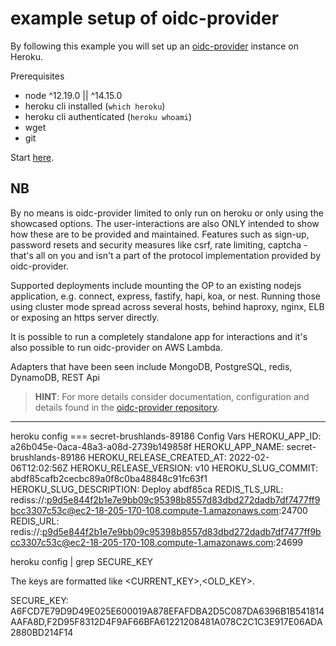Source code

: # example setup of oidc-provider

By following this example you will set up an [oidc-provider](https://github.com/panva/node-oidc-provider)
instance on Heroku.

Prerequisites

- node ^12.19.0 || ^14.15.0
- heroku cli installed (`which heroku`)
- heroku cli authenticated (`heroku whoami`)
- wget
- git


Start [here](00-oidc-minimal).

NB
---
By no means is oidc-provider limited to only run on heroku or only using the showcased options. The user-interactions are also ONLY intended to show how these are to be provided and maintained. Features such as sign-up, password resets and security measures like csrf, rate limiting, captcha - that's all on you and isn't a part of the protocol implementation provided by oidc-provider.

Supported deployments include mounting the OP to an existing nodejs application, e.g. connect, express, fastify, hapi, koa, or nest. Running those using cluster mode spread across several hosts, behind haproxy, nginx,
ELB or exposing an https server directly.

It is possible to run a completely standalone app for interactions and it's also possible to run
oidc-provider on AWS Lambda.

Adapters that have been seen include MongoDB, PostgreSQL, redis, DynamoDB, REST Api

> **HINT**: For more details consider documentation, configuration and details found in the [oidc-provider repository](https://github.com/panva/node-oidc-provider).


**************************

heroku config
=== secret-brushlands-89186 Config Vars
HEROKU_APP_ID:             a26b045e-0aca-48a3-a08d-2739b149858f
HEROKU_APP_NAME:           secret-brushlands-89186
HEROKU_RELEASE_CREATED_AT: 2022-02-06T12:02:56Z
HEROKU_RELEASE_VERSION:    v10
HEROKU_SLUG_COMMIT:        abdf85cafb2cecbc89a0f8c0ba48848c91fc63f1
HEROKU_SLUG_DESCRIPTION:   Deploy abdf85ca
REDIS_TLS_URL:             rediss://:p9d5e844f2b1e7e9bb09c95398b8557d83dbd272dadb7df7477ff9bcc3307c53c@ec2-18-205-170-108.compute-1.amazonaws.com:24700
REDIS_URL:                 redis://:p9d5e844f2b1e7e9bb09c95398b8557d83dbd272dadb7df7477ff9bcc3307c53c@ec2-18-205-170-108.compute-1.amazonaws.com:24699

heroku config | grep SECURE_KEY

The keys are formatted like <CURRENT_KEY>,<OLD_KEY>.

SECURE_KEY:                A6FCD7E79D9D49E025E600019A878EFAFDBA2D5C087DA6396B1B541814AAFA8D,F2D95F8312D4F9AF66BFA61221208481A078C2C1C3E917E06ADA2880BD214F14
-=-=-
Give every entry again word for word; no images belong in the copy.

◆ Expected answer ◆
Source code

: # example setup of oidc-provider

By following this example you will set up an [oidc-provider](https://github.com/panva/node-oidc-provider)
instance on Heroku.

Prerequisites

- node ^12.19.0 || ^14.15.0
- heroku cli installed (`which heroku`)
- heroku cli authenticated (`heroku whoami`)
- wget
- git


Start [here](00-oidc-minimal).

NB
---
By no means is oidc-provider limited to only run on heroku or only using the showcased options. The user-interactions are also ONLY intended to show how these are to be provided and maintained. Features such as sign-up, password resets and security measures like csrf, rate limiting, captcha - that's all on you and isn't a part of the protocol implementation provided by oidc-provider.

Supported deployments include mounting the OP to an existing nodejs application, e.g. connect, express, fastify, hapi, koa, or nest. Running those using cluster mode spread across several hosts, behind haproxy, nginx,
ELB or exposing an https server directly.

It is possible to run a completely standalone app for interactions and it's also possible to run
oidc-provider on AWS Lambda.

Adapters that have been seen include MongoDB, PostgreSQL, redis, DynamoDB, REST Api

> **HINT**: For more details consider documentation, configuration and details found in the [oidc-provider repository](https://github.com/panva/node-oidc-provider).


**************************

heroku config
=== secret-brushlands-89186 Config Vars
HEROKU_APP_ID:             a26b045e-0aca-48a3-a08d-2739b149858f
HEROKU_APP_NAME:           secret-brushlands-89186
HEROKU_RELEASE_CREATED_AT: 2022-02-06T12:02:56Z
HEROKU_RELEASE_VERSION:    v10
HEROKU_SLUG_COMMIT:        abdf85cafb2cecbc89a0f8c0ba48848c91fc63f1
HEROKU_SLUG_DESCRIPTION:   Deploy abdf85ca
REDIS_TLS_URL:             rediss://:p9d5e844f2b1e7e9bb09c95398b8557d83dbd272dadb7df7477ff9bcc3307c53c@ec2-18-205-170-108.compute-1.amazonaws.com:24700
REDIS_URL:                 redis://:p9d5e844f2b1e7e9bb09c95398b8557d83dbd272dadb7df7477ff9bcc3307c53c@ec2-18-205-170-108.compute-1.amazonaws.com:24699

heroku config | grep SECURE_KEY

The keys are formatted like <CURRENT_KEY>,<OLD_KEY>.

SECURE_KEY:                A6FCD7E79D9D49E025E600019A878EFAFDBA2D5C087DA6396B1B541814AAFA8D,F2D95F8312D4F9AF66BFA61221208481A078C2C1C3E917E06ADA2880BD214F14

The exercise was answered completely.